Records:
──────────
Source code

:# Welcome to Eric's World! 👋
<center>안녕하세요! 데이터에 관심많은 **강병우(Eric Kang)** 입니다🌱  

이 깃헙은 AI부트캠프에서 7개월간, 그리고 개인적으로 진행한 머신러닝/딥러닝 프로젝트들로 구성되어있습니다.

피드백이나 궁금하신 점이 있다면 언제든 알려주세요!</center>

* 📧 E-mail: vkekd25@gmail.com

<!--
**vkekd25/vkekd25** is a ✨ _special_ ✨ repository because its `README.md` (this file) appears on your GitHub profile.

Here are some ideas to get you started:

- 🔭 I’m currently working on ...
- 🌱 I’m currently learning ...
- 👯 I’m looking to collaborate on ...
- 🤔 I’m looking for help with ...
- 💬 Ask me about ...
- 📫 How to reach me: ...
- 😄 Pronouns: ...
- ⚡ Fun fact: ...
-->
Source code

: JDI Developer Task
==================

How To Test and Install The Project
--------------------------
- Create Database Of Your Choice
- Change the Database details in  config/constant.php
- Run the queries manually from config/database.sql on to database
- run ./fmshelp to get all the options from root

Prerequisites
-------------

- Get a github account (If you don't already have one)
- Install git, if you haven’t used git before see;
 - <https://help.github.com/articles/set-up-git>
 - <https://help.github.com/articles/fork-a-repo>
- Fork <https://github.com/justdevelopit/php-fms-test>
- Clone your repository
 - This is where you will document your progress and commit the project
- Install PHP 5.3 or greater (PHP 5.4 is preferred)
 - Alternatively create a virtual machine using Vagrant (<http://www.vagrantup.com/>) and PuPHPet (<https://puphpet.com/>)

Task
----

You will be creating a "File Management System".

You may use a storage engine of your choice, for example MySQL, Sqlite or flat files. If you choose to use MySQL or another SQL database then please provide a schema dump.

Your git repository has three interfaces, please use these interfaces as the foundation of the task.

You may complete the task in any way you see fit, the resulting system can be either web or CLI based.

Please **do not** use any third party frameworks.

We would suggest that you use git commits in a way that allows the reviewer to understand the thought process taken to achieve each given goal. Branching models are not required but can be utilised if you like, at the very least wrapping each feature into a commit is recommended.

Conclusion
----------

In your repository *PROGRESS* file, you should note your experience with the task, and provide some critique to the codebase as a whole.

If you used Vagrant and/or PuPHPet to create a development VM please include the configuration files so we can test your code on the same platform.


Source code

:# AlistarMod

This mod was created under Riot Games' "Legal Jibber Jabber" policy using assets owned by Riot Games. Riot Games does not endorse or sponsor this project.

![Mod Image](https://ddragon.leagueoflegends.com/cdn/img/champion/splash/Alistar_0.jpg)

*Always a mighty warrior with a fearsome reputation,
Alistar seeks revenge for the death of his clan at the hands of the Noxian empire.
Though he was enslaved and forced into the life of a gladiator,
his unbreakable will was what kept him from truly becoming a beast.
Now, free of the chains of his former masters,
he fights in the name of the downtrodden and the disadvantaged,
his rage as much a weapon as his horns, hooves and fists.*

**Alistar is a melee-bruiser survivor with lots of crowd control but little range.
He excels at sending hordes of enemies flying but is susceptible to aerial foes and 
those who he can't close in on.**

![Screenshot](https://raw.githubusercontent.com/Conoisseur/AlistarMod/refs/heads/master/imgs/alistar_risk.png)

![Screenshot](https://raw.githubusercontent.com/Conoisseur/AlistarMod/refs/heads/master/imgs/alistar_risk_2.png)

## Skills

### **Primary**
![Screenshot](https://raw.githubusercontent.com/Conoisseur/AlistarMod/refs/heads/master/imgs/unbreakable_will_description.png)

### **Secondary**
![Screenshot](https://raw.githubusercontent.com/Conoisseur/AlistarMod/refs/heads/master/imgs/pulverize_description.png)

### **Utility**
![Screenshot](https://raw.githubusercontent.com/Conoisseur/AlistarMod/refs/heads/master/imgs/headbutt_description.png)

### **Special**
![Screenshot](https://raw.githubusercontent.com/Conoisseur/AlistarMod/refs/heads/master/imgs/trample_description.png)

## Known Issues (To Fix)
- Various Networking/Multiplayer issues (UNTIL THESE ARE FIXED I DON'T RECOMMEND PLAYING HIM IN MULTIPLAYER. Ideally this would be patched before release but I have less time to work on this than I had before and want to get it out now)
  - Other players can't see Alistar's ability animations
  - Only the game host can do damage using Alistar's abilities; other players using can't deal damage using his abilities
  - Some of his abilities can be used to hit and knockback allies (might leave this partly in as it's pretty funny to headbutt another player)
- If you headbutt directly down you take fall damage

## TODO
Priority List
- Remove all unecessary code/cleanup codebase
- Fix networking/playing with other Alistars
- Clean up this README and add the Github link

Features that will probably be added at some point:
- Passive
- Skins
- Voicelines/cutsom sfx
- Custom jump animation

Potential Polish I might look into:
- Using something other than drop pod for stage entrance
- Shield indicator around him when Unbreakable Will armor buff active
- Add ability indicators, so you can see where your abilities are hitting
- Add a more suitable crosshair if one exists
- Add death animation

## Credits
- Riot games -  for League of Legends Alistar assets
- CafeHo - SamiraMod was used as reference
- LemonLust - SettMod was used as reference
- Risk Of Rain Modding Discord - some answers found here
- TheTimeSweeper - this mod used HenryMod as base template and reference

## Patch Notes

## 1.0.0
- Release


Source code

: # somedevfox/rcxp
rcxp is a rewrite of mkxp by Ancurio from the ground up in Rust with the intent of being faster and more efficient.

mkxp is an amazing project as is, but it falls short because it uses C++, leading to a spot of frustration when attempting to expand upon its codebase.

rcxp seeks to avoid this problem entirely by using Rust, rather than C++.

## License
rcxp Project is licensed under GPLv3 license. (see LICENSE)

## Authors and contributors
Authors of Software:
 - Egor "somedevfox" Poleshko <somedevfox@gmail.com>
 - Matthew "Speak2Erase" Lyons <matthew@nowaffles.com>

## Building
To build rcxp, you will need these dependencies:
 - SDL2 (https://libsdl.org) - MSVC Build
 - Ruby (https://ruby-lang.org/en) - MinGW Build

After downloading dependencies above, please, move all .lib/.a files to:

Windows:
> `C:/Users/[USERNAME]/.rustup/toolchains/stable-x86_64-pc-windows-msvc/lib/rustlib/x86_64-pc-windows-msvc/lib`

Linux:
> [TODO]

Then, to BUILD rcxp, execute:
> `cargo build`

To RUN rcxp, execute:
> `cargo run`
──────────
Assigned task: Go over the records above and tally the lines with the word "dependencies" in them. Give the number alone.

Solution to the problem: 2